Antes, cuando todavía era joven y no se me cansaban los ojos, devoraba
toda obra que llegara a mis manos.
...
-¿Todos los libros tratan de santos?
...
-No. En el mundo hay millones y millones de libros. En todos los
idiomas y tocan todos los temas, incluso algunos que deberían estar
vedados para los hombres.
... Antonio José
Bolívar no entendió aquella censura, y seguía con los ojos clavados en
las manos del cura, manos regordetas, blancas sobre el empaste
oscuro.
... -¿De qué
hablan los otros libros?
... -Te lo he
dicho. De todos los temas. Los hay de aventuras, de ciencia, historias
de seres virtuosos, de técnica, de amor...
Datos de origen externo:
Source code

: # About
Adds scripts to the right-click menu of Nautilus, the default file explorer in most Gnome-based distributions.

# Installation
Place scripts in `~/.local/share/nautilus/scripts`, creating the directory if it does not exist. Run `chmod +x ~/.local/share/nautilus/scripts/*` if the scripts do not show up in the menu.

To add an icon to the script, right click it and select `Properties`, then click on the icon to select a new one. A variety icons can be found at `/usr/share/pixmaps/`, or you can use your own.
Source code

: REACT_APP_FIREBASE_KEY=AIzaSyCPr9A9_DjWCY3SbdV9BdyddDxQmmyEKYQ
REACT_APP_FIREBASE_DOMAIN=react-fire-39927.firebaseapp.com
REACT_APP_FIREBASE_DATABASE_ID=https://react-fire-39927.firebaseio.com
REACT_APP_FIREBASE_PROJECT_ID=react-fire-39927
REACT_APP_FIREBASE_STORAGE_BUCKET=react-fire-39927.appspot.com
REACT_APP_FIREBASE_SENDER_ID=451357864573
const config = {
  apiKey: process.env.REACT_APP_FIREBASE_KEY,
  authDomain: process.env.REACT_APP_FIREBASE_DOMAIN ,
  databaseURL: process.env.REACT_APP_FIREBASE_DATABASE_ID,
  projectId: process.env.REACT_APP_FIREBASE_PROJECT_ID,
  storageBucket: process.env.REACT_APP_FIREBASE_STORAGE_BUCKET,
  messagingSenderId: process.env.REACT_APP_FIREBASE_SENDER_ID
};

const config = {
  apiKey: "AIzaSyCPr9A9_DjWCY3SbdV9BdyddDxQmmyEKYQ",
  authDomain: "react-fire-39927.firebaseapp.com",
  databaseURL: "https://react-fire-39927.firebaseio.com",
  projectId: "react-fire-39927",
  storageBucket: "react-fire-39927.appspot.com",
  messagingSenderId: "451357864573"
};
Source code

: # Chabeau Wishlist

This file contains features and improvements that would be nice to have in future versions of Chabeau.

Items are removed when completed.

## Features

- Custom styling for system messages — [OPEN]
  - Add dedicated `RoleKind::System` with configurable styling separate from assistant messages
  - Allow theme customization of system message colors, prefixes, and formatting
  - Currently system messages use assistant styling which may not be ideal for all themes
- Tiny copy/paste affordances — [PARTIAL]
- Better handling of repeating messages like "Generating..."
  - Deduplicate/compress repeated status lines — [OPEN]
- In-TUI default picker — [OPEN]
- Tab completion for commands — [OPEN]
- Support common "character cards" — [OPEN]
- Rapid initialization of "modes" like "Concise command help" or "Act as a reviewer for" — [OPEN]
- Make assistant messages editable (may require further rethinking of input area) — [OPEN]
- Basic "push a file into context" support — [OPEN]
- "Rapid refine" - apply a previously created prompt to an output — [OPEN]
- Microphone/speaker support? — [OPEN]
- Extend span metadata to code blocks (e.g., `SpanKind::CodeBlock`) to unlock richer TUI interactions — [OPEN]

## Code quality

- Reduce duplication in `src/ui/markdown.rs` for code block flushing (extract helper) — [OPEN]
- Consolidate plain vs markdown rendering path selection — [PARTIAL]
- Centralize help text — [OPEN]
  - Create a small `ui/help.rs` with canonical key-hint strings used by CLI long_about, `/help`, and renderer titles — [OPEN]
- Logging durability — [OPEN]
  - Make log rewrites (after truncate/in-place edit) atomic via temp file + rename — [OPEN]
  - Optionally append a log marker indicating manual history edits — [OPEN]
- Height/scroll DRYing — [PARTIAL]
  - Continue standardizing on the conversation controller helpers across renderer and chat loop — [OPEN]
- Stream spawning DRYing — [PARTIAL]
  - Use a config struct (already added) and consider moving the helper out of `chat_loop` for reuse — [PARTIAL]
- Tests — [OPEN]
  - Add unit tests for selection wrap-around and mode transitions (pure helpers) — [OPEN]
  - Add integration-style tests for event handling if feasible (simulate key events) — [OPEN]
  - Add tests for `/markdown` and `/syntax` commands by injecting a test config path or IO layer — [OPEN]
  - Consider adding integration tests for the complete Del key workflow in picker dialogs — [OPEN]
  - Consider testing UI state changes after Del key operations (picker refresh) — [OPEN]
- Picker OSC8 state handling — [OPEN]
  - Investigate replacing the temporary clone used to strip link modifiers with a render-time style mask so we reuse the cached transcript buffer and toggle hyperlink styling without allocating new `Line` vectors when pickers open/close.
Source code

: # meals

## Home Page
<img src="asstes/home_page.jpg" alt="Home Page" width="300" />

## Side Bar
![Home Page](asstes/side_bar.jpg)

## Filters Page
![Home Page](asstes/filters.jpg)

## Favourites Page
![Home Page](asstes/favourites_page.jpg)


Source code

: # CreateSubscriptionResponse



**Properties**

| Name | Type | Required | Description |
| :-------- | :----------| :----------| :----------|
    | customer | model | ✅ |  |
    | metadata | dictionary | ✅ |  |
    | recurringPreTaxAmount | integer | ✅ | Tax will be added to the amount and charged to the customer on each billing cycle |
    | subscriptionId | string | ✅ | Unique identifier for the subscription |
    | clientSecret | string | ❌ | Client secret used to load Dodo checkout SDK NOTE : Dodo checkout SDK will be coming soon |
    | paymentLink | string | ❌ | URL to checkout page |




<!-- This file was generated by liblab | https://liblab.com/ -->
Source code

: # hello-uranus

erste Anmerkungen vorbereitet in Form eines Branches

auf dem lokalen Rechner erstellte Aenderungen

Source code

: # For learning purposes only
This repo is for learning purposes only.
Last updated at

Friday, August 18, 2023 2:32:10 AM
... Lo último le interesó. Del amor sabía aquello
referido en las canciones, especialmente en los pasillos cantados por
Julito Jaramillo, cuya voz de guayaquileño pobre escapaba a veces de
una radio a pilas tornando taciturnos a los hombres. Según los
pasillos, el amor era como la picadura de un tábano invisible, pero
buscado por todos.
... -¿Cómo son los
libros de amor?
... -De eso me
temo que no puedo hablarte. No he leído más de un par.
... -No importa. ¿Cómo son?
... -Bueno, cuentan la historia de dos personas que se
conocen, se aman y luchan por vencer las dificultades que les impiden
ser felices.
... El llamado del
Sucre anunció el momento de zarpar y no se atrevió a pedirle
al cura que le dejase el libro. Lo que sí le dejó, a cambio, fueron
mayores deseos de leer. [...]
Antonio
José Bolivar Proaño vive en El Idilio, un pueblo remoto en la
región amazónica de los indios shuar (mal llamados jíbaros), y
con ellos ha aprendido a conocer la Selva y sus leyes, a
respetar a los animales y los indígenas que la pueblan, pero
también a cazar el temible tigrillo como ningún blanco jamás
pudo hacerlo. Un buen día decidió leer con pasión las novelas
de amor -"del verdadero, del que hace sufrir"- que dos veces
al año le lleva el dentista Rubicundo Loachamín para distraer
las solitarias noches ecuatoriales de su incipiente vejez. En
ellas intenta alejarse un poco de la fanfarrona estupidez de
esos codiciosos forasteros que creen dominar la Selva porque
van armados hasta los dientes, pero que no saben cómo
enfrentarse a una fiera enloquecida porque le han matado sus
crías. Descritas en un lenguaje cristalino, escueto y preciso,
las aventuras y las emociones del viejo Bolivar Proaño
difícilmente abandonarán nuestra memoria.
de la
contratapa
|
de Un viejo
que leía novelas de amor
Tusquets Editores
1989
(54ª
edición)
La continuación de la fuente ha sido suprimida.